*Work request*
Lines in the listing below that include the word "your" need to be copied.

★ ★ ★

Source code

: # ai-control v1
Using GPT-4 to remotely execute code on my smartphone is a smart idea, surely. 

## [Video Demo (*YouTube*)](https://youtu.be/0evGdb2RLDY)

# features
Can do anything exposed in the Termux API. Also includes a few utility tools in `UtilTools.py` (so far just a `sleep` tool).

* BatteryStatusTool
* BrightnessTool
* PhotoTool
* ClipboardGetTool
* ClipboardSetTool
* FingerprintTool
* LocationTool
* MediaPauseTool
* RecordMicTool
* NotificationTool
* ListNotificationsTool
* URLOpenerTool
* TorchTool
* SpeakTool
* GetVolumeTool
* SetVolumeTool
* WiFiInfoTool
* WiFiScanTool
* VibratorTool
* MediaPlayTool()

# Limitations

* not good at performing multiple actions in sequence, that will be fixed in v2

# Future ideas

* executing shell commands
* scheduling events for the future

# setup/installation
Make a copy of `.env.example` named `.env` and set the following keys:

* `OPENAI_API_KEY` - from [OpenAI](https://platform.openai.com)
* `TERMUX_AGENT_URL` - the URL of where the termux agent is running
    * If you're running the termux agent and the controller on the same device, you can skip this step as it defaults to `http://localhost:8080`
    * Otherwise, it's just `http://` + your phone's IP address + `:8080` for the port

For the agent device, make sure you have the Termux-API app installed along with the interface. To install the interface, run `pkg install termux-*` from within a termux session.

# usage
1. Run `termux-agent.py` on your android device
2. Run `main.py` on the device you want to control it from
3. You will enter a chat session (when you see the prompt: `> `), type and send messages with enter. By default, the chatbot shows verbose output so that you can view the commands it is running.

★ ★ ★

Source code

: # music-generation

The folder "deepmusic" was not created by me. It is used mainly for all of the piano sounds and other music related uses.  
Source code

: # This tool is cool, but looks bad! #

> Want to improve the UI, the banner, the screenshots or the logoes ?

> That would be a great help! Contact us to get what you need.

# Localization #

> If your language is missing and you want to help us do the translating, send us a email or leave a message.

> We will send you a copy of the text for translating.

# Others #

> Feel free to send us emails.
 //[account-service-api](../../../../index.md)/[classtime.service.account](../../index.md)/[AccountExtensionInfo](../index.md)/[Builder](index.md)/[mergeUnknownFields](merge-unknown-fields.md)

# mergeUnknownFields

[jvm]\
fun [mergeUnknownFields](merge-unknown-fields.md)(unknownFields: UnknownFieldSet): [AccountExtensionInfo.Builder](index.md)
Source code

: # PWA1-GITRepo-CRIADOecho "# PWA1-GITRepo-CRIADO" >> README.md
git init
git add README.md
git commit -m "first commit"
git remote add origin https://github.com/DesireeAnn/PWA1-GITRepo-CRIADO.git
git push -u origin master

★ ★ ★

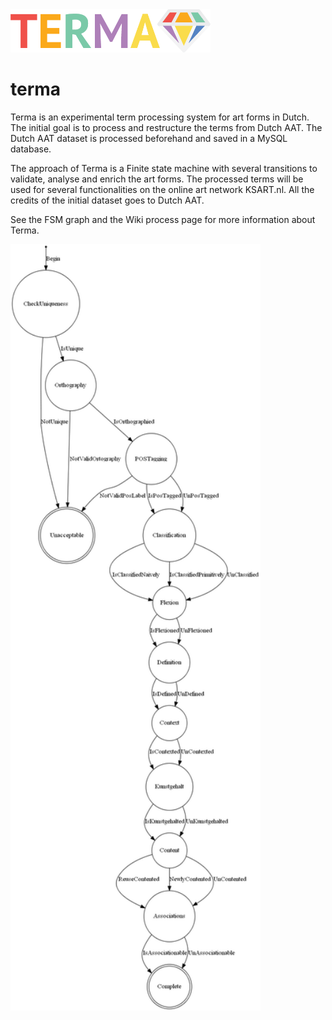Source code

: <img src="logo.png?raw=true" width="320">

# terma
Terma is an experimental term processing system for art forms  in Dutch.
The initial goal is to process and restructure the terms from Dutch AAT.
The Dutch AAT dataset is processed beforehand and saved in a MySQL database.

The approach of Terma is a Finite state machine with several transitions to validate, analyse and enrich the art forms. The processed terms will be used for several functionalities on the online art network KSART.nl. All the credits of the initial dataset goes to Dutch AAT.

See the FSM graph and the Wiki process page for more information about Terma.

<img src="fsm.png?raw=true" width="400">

★ ★ ★

*Output below*
    * Otherwise, it's just `http://` + your phone's IP address + `:8080` for the port
1. Run `termux-agent.py` on your android device
> If your language is missing and you want to help us do the translating, send us a email or leave a message.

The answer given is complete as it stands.